Raffaele Cadorna (Pallanza, 12 settembre 1889Verbania, 20 dicembre 1973) è stato un generale, politico e antifascista italiano, comandante del Corpo Volontari della Libertà. Fu decorato dagli Stati Uniti con la Bronze Star Medal.

Biografia[modifica | modifica sorgente]

Figlio del conte Luigi Cadorna, capo di stato maggiore dell'esercito italiano durante la prima guerra mondiale, e nipote di Raffaele, comandante delle truppe italiane nella presa di Roma (20 settembre 1870), Raffaele Cadorna frequentò il corso allievi ufficiali di cavalleria all'Accademia militare di Modena; divenne sottotenente nel 1909 e combatté prima nella guerra italo-turca e poi al servizio del padre nella prima guerra mondiale. Dal 1920 al 1924 fece parte della commissione militare interalleata in Germania incaricata di tracciare i nuovi confini, mentre successivamente fu addetto militare a Praga (dal 1929 al 1934) e comandante del Savoia Cavalleria nel 1937.

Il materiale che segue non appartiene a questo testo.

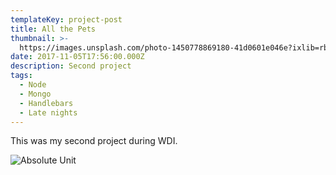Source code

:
 ```yaml
---
templateKey: project-post
title: All the Pets
thumbnail: >-
  https://images.unsplash.com/photo-1450778869180-41d0601e046e?ixlib=rb-1.2.1&ixid=eyJhcHBfaWQiOjEyMDd9&auto=format&fit=crop&w=1450&q=80
date: 2017-11-05T17:56:00.000Z
description: Second project
tags:
  - Node
  - Mongo
  - Handlebars
  - Late nights
---
```

This was my second project during WDI.

![Absolute Unit](/img/absolute-unit-1.jpg)
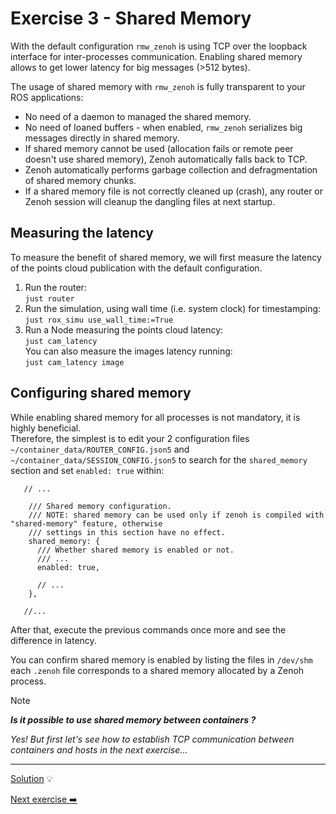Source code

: # Exercise 3 - Shared Memory

With the default configuration `rmw_zenoh` is using TCP over the loopback interface for inter-processes communication. Enabling shared memory allows to get lower latency for big messages (>512 bytes).

The usage of shared memory with `rmw_zenoh` is fully transparent to your ROS applications:

- No need of a daemon to managed the shared memory.
- No need of loaned buffers - when enabled, `rmw_zenoh` serializes big messages directly in shared memory.
- If shared memory cannot be used (allocation fails or remote peer doesn't use shared memory), Zenoh automatically falls back to TCP.
- Zenoh automatically performs garbage collection and defragmentation of shared memory chunks.
- If a shared memory file is not correctly cleaned up (crash), any router or Zenoh session will cleanup the dangling files at next startup.

## Measuring the latency

To measure the benefit of shared memory, we will first measure the latency of the points cloud publication with the default configuration.

1. Run the router:  
   `just router`
2. Run the simulation, using wall time (i.e. system clock) for timestamping:  
   `just rox_simu use_wall_time:=True`
3. Run a Node measuring the points cloud latency:  
   `just cam_latency`  
   You can also measure the images latency running:  
   `just cam_latency image`

## Configuring shared memory

While enabling shared memory for all processes is not mandatory, it is highly beneficial.  
Therefore, the simplest is to edit your 2 configuration files `~/container_data/ROUTER_CONFIG.json5` and `~/container_data/SESSION_CONFIG.json5` to search for the `shared_memory` section and set `enabled: true` within:

```json5
   // ...

    /// Shared memory configuration.
    /// NOTE: shared memory can be used only if zenoh is compiled with "shared-memory" feature, otherwise
    /// settings in this section have no effect.
    shared_memory: {
      /// Whether shared memory is enabled or not.
      /// ...
      enabled: true,

      // ...
    },

   //...
```

After that, execute the previous commands once more and see the difference in latency.

You can confirm shared memory is enabled by listing the files in `/dev/shm` each `.zenoh` file corresponds to a shared memory allocated by a Zenoh process.

> [!Note]
>
> ***Is it possible to use shared memory between containers ?***
>
> *Yes! But first let's see how to establish TCP communication between containers and hosts in the next exercise...*

---
[Solution](solutions/ex-3/) 💡

[Next exercise ➡️](ex-4.md)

Politicamente schierato tra le file del centro-destra, sin dal 1922 fu contrario al fascismo (Lettere Famigliari) e si dichiarò contrario alla guerra d'Etiopia, facendo bruciare in caserma la propaganda fascista: per questo, pur essendo stato nominato colonnello perché classificato primo agli esami, gli fu negato un comando in guerra. Nel corso della seconda guerra mondiale partecipò (estate 1940) ad alcune operazioni militari minori e di disturbo contro la Francia.

Lapide commemorativa dell’incontro del generale Raffaele Cadorna con i rappresentanti della Resistenza italiana a Ranzanico presso l'oratorio di San Bernardino

Comandante della scuola di applicazione di cavalleria di Pinerolo nel 1942, all'indomani dell'armistizio dell'8 settembre 1943, con il grado di generale di brigata alla testa della Divisione Corazzata "Ariete II", fu incaricato di organizzare la resistenza alle forze di occupazione tedesche difendendo Roma dall'invasione nazista con le vittorie di Monterosi e Bracciano. Durante la lotta di Resistenza partigiana, nel luglio del 1944 assunse il comando del Corpo volontari della libertà il braccio militare della Resistenza avendo come vice Longo e Parri: coordinò la strategia militare della resistenza ed ordinò l'insurrezione del 25 aprile.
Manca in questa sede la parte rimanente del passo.